2.5.
Nécessité de motiver les observations 

La règle 114(1) CBE prévoit notamment que les observations des tiers doivent être motivées.

Dans l'affaire T 189/92, la chambre a estimé qu'il incombe au tiers de s'assurer que les faits et preuves produits sont non seulement univoques, mais aussi les plus complets possible, afin de pouvoir être traités directement par l'instance chargée de l'instruction, sans hésitation ni travail supplémentaire.

Dans l'affaire T 908/95, les moyens de preuve fournis ne permettaient pas de démontrer que les critères requis pour établir un usage antérieur public, en particulier la mise à la disposition du public, étaient réunis. La chambre a estimé que les recherches supplémentaires requises à cet effet, qui peuvent même inclure l'audition de témoins, ne peuvent être menées qu'avec la coopération du "tiers", mais que cela est impossible lorsque la personne en question n'est pas partie à la procédure. Les moyens invoqués par le tiers ne devaient donc pas être pris en considération (cf. également T 73/86).

Dans l'affaire T 301/95 (JO 1997, 519), la division d'opposition n'avait pas tenu compte des observations d'un tiers concernant un prétendu usage antérieur public, au motif que l'existence des faits allégués n'avait pas été démontrée avec une force probante voisine de la certitude.

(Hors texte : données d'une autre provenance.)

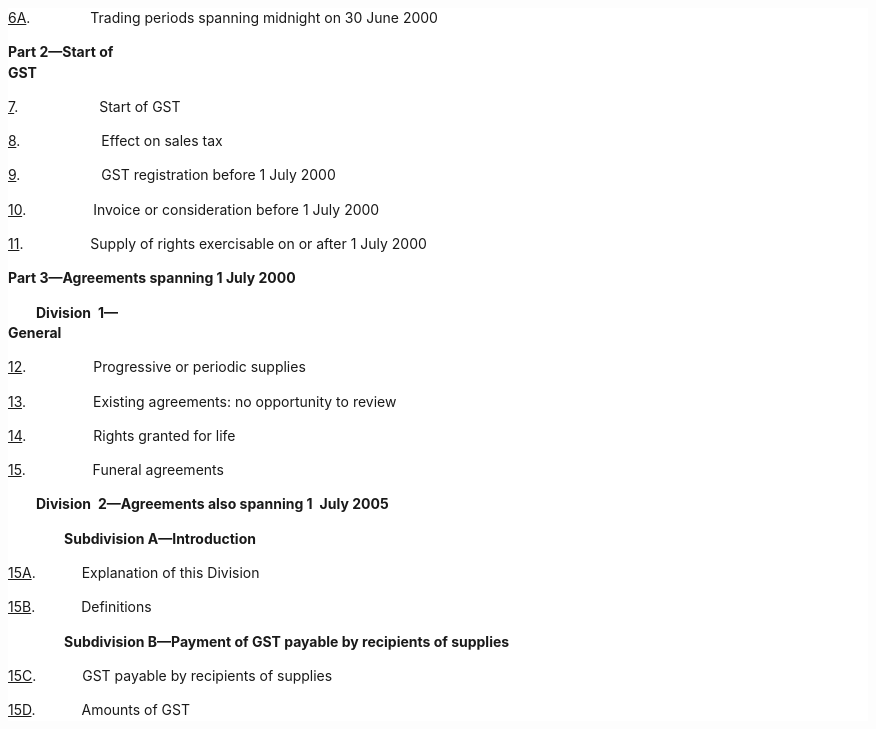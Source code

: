 [6A](#6A).         Trading periods spanning midnight on 30 June 2000<span style="mso-tab-count: 1 dotted">                          </span>

**Part 2—Start of GST<span style="mso-tab-count: 1">                                                                                                             </span>**

[7](#7).            Start of GST<span style="mso-tab-count: 1 dotted">                                                                                        </span>

[8](#8).            Effect on sales tax<span style="mso-tab-count: 1 dotted">                                                                                </span>

[9](#9).            GST registration before 1 July 2000<span style="mso-tab-count: 1 dotted">                                                   </span>

[10](#10).          Invoice or consideration before 1 July 2000<span style="mso-tab-count: 1 dotted">                                        </span>

[11](#11).          Supply of rights exercisable on or after 1 July 2000<span style="mso-tab-count: 1 dotted">                           </span>

**Part 3—Agreements spanning 1 July 2000<span style="mso-tab-count: 1">                                                              </span>** 

    **Division 1—General<span style="mso-tab-count: 1">                                                                                                      </span>**

[12](#12).          Progressive or periodic supplies<span style="mso-tab-count: 1 dotted">                                                          </span>

[13](#13).          Existing agreements: no opportunity to review<span style="mso-tab-count: 1 dotted">                                 </span>

[14](#14).          Rights granted for life<span style="mso-tab-count: 1 dotted">                                                                        </span>

[15](#15).          Funeral agreements<span style="mso-tab-count: 1 dotted">                                                                            </span>

    **Division 2—Agreements also spanning 1 July 2005<span style="mso-tab-count: 1">                                 </span>** 

        **Subdivision A—Introduction<span style="mso-tab-count: 1">                                                                                   </span>**

[15A](#15A).       Explanation of this Division<span style="mso-tab-count: 1 dotted">                                                              </span>

[15B](#15B).       Definitions<span style="mso-tab-count: 1 dotted">                                                                                         </span>

        **Subdivision B—Payment of GST payable by recipients of supplies<span style="mso-tab-count: 1">                 </span>**

[15C](#15C).       GST payable by recipients of supplies<span style="mso-tab-count: 1 dotted">                                             </span>

[15D](#15D).       Amounts of GST<span style="mso-tab-count: 1 dotted">                                                                               </span>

Dans l'affaire T 866/01, la chambre a indiqué que les observations d'un tiers sont normalement prises en considération par l'instance chargée de statuer sur la délivrance, le maintien ou la révocation d'un brevet si ces observations fournissent des informations juridiques ou techniques pertinentes pour la décision qui sera prise par cette instance. Comme les moyens invoqués ne comportaient en l'occurrence aucune information qui puisse être considérée comme pertinente pour la décision en question, ils ne constituaient pas des observations de tiers.